Esin Övet dün köşesinde, ‘gençler artık yeni müzikleri' dinliyor diye yazmış. Birkaç tane de gençlerin sevdiği şarkı ve şarkıcı ismi belirtmiş, daha önce hiç duymadığım... İnsan yaş aldıkça, hayatı yaşayışı da, anlayışı da değişiyor. Ben kitaplarda satırların altını çize çize okuyanlardanım. 20'li yaşlarıma gelmeden bitirdiğim bütün klasikleri şimdi yeniden okuyorum mesela. Her bir cümlede hayrete düşüyorum, daha önce hiç okumamışım gibi... O zaman altını çizdiğim cümlelerle bugün seçtiğim cümleler bile birbirinden farklı. Neden biliyor musunuz? Herkes yaşadığı kadar anlarmış da ondan.
Kitap gibi albüm
Sezen Aksu'nun son albümü ‘Biraz Pop Biraz Sezen' de öyle, kitap gibi işte...
20'li yaşlarımda dinleseydim belki de ‘Hakkımda Konuşmuşsun' şarkısında ne söylediğini duyacak ama anlamayacaktım. "Daha iyi bir insan olunmuyor anlattığında. Susman gerek hatta gerçekten yandığında" mesela... Ne çok konuştuk sevgililerin, eşlerin, komşuların, dostların, arkadaşların, akrabaların ardından zamanında... Kendimizi temize çektik, onu kirlettik sandık. Oysa diyor ki Sezen, "Dargınken sevgililer, erken konuşan kaybeder..."
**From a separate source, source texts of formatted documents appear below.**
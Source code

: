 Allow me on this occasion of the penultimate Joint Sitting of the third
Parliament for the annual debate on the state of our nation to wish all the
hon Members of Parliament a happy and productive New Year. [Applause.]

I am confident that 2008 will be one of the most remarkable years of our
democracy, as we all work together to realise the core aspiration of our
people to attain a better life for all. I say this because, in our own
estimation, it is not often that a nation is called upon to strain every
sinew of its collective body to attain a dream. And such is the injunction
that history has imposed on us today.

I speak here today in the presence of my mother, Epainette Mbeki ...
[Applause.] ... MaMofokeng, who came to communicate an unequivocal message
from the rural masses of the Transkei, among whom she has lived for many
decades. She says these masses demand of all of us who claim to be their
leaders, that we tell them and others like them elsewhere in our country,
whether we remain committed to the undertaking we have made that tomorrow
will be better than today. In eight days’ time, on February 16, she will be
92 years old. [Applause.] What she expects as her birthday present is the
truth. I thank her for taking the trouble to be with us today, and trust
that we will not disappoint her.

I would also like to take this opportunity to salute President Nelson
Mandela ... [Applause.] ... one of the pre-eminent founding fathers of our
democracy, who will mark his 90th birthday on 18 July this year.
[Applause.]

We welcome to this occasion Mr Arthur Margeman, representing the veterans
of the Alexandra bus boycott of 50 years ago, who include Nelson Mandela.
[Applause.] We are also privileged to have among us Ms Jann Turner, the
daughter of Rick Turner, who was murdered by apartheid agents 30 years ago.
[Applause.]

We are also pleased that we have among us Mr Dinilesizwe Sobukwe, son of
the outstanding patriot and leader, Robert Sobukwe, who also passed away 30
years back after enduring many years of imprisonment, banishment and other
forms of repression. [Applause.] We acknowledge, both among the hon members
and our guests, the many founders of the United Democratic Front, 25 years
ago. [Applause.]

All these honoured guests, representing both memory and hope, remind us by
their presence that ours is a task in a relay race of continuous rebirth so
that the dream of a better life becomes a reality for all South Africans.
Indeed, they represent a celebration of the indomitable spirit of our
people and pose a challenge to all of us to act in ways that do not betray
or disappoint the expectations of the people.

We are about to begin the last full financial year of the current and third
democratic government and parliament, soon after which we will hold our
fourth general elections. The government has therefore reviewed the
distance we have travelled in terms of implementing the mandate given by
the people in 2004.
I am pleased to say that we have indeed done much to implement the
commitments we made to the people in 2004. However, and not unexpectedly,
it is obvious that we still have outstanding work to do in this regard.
Hep 'Son dakika'lar içindeyiz
‘Manifesto' şarkısında, toplum olarak en büyük mutsuzluklarımızdan birini dile getirmiş: "Ne gülümseme ne günaydın yok... E tabii üçüncü sayfada olay çok. Haberler hep son dakika şok şok. Yaşamak inadına hemen şimdi." Bir başkası şarkısına ‘Koca Kıçlı' adını verse, "Bu ne ama böyle şarkı mı olur" der, üzerine bir de sinirlenirim ama Sezen, mutsuz evliliğinde, kendinden vazgeçişinde bir kadının ruh halini öyle gerçek tasvir etmiş ki... Neticede konu mutsuzluk olunca hepimiz ilk önce ‘k...' büyütüyoruz. ‘Ey Benim Çocukluğum'da "Bu dünyanın aşk bilgisi bir kara tahta silgisi" cümlesinin altını çizdim. ‘İhanetten Geri Kalan'da ise "Bir hasrettir, bir intikam ihanetten geriye kalan" cümlesini. Bu albümde dinledikçe altı çizilecek cümle çok. Ne güzel, yine beni bana anlattı Sezen...
Ufak at da civcivler yesin
Yılbaşı gecesi Reina'da katliam yapan ‘yaratık' yakalandı. İlk ifadesine göre, yok eylem yapmak için önce Taksim'e gitmiş de yok oradaki güvenlik önlemlerini görünce fikir değiştirmiş de... Reina'nın önünden geçerken görmüş tüm dünyanın tanıdığı bildiği mekânı da, "A burada az güvenlik önlemi var, dur burada yapayım ben eylemimi" demiş de... Sonra kaldığı eve gidip silahını alıp dönmüş de... Hadi oradan be!
Kim inanır senin bu söylediklerine.
10 yıldır hiç yoksa ayda 3-4 kez gittiğim Reina hiç de öyle kapıdan geçerken, dur gireyim denebilecek bir yol üstü mekânı değildir.
Vip kapıyı biliyor ama!
Ben bile çoğu zaman karıştırırım, sağdan mı soldan mı içeri dönülüyordu diye. İki kapısı olan mekânın VIP kapısından gireceksin -ki oradan içeri mesafe daha kısadır- hangi koridondan geçip nereye gideceğini bal gibi bileceksin... Benim bir kez bile görmediğim mutfağın oraya kadar gidecek orada bile ateş edeceksin sonra da önünden geçerken karar verdim diyeceksin.